Feb 24th, 2010 by Andrew Chlup

So, I just finished reading an article about wordpress.com going down for a bit and began thinking about whether or not the “Cloud” is a good or bad thing.

I’m worried that the cloud is just the latest manifestation of consumer laziness. We live in a world that is dominated by computer devices, but how many of us know rudimentary coding or computer science skills?

It makes me think of books. When books had to be written individually by scribes, they were expensive and literacy was a mark of nobility. However, once the printing press was developed and books were mass produced literacy rates soared. Why isn’t the same thing happening with coding and computer science?

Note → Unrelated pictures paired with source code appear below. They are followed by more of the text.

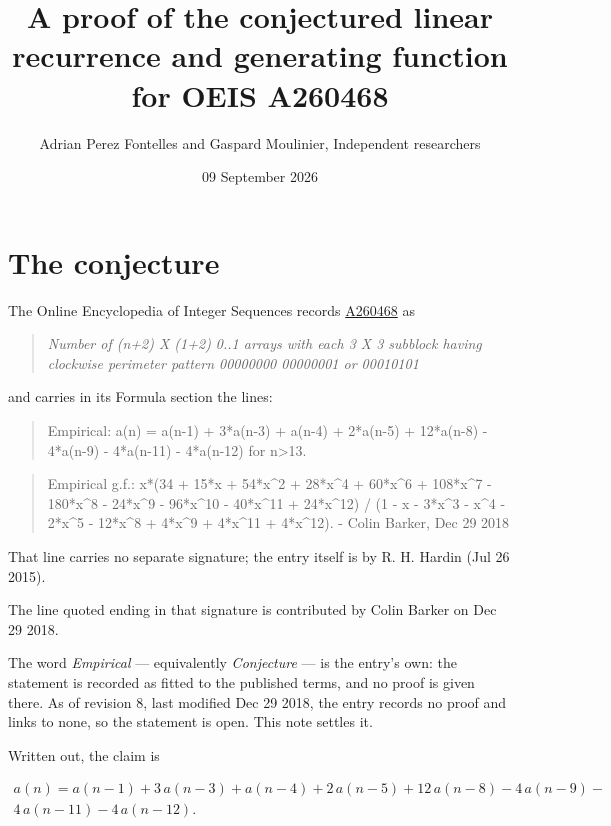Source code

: \documentclass[11pt]{article}
\title{A proof of the conjectured linear recurrence and generating function for OEIS A260468}
\author{Adrian Perez Fontelles and Gaspard Moulinier, Independent researchers}
\date{09 September 2026}
\theoremstyle{definition}
\begin{document}
\maketitle
\section{The conjecture}

The Online Encyclopedia of Integer Sequences records \href{https://oeis.org/A260468}{A260468} as

\begin{quote}\itshape Number of (n+2) X (1+2) 0..1 arrays with each 3 X 3 subblock having clockwise perimeter pattern 00000000 00000001 or 00010101\end{quote}

and carries in its Formula section the lines:

\begin{quote}\ttfamily Empirical: a(n) = a(n-1) + 3*a(n-3) + a(n-4) + 2*a(n-5) + 12*a(n-8) - 4*a(n-9) - 4*a(n-11) - 4*a(n-12) for n>13.\end{quote}

\begin{quote}\ttfamily Empirical g.f.: x*(34 + 15*x + 54*x\textasciicircum{}2 + 28*x\textasciicircum{}4 + 60*x\textasciicircum{}6 + 108*x\textasciicircum{}7 - 180*x\textasciicircum{}8 - 24*x\textasciicircum{}9 - 96*x\textasciicircum{}10 - 40*x\textasciicircum{}11 + 24*x\textasciicircum{}12) / (1 - x - 3*x\textasciicircum{}3 - x\textasciicircum{}4 - 2*x\textasciicircum{}5 - 12*x\textasciicircum{}8 + 4*x\textasciicircum{}9 + 4*x\textasciicircum{}11 + 4*x\textasciicircum{}12). - Colin Barker, Dec 29 2018\end{quote}

That line carries no separate signature; the entry itself is by R. H. Hardin (Jul 26 2015).

The line quoted ending in that signature is contributed by Colin Barker on Dec 29 2018.

The word {\itshape Empirical} --- equivalently {\itshape Conjecture} --- is the entry's own: the statement is recorded as fitted to the published terms, and no proof is given there. As of revision 8, last modified Dec 29 2018, the entry records no proof and links to none, so the statement is open. This note settles it.

Written out, the claim is

\begin{multline*} a(n) = a(n-1) + 3\,a(n-3) + a(n-4) + 2\,a(n-5) + 12\,a(n-8) - 4\,a(n-9) - \\ 4\,a(n-11) - 4\,a(n-12). \end{multline*}
\end{document}

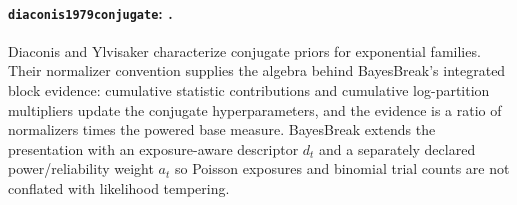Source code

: 
\paragraph{\texttt{diaconis1979conjugate}: \citet{diaconis1979conjugate}.}
Diaconis and Ylvisaker characterize conjugate priors for exponential families. Their normalizer convention supplies the algebra behind BayesBreak's integrated block evidence: cumulative statistic contributions and cumulative log-partition multipliers update the conjugate hyperparameters, and the evidence is a ratio of normalizers times the powered base measure. BayesBreak extends the presentation with an exposure-aware descriptor $d_t$ and a separately declared power/reliability weight $a_t$ so Poisson exposures and binomial trial counts are not conflated with likelihood tempering.
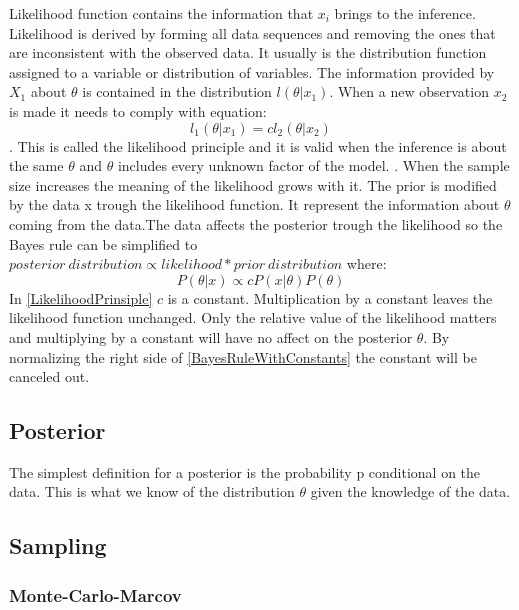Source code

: Likelihood function contains the information that $x_i$ brings to the inference. \cite{Robert2007TheBC} Likelihood is derived by forming all data sequences and removing the ones that are inconsistent with the observed data. It usually is the distribution function assigned to a variable or distribution of variables. \cite{Mcelreath2015StatisticalRA} The information provided by $X_1$ about $\theta$ is contained in the distribution $l(\theta|x_1)$. When a new observation $x_2$ is made it needs to comply with equation:
\begin{equation}\label{LikelihoodPrinsiple}
l_1(\theta|x_1) = cl_2(\theta|x_2)
\end{equation}
\cite{Robert2007TheBC}. This is called the likelihood principle and it is valid when the inference is about the same $\theta$ and $\theta$ includes every unknown factor of the model. \cite{Robert2007TheBC}. When the sample size increases the meaning of the likelihood grows with it. \cite{Mcelreath2015StatisticalRA} The prior is modified by the data x trough the likelihood function. It represent the information about $\theta$ coming from the data.The data affects the posterior trough the likelihood so the Bayes rule can be simplified to $posterior\ distribution \propto likelihood * prior\ distribution$ where: 
\begin{equation}\label{BayesRuleWithConstants}
P(\theta|x) \propto cP(x|\theta)P(\theta)
\end{equation} In \ref{LikelihoodPrinsiple} $c$ is a constant. Multiplication by a constant leaves the likelihood function unchanged. Only the relative value of the likelihood matters and multiplying by a constant will have no affect on the posterior $\theta$. By normalizing the right side of \ref{BayesRuleWithConstants} the constant will be canceled out.\cite{Box1973BayesianII}
 
\subsection{Posterior}\label{Posterior}
The simplest definition for a posterior is the probability p conditional on the data.\cite{Mcelreath2015StatisticalRA} This is what we know of the distribution $\theta$ given the knowledge of the data.\cite{Box1973BayesianII}

\subsection{Sampling}\label{Sampling}
\subsubsection{Monte-Carlo-Marcov}\label{MonteCarloMarcov}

We live in a world where code is easily accessible. With a little motivation and a few Google searches you can find how to code just about anything. Additionally, the coding languages are getting easier and easier to use but still very few users understand even the basics of programming. Instead we have the few that understand programming and they are considered a special class of user.

What would the world be like if instead of sites like YouTube, we had individual web servers at each persons home? Those home servers could submit their content to large aggregation tools such as Google or maybe they would interact with each other in an unimagined version of peer to peer social media.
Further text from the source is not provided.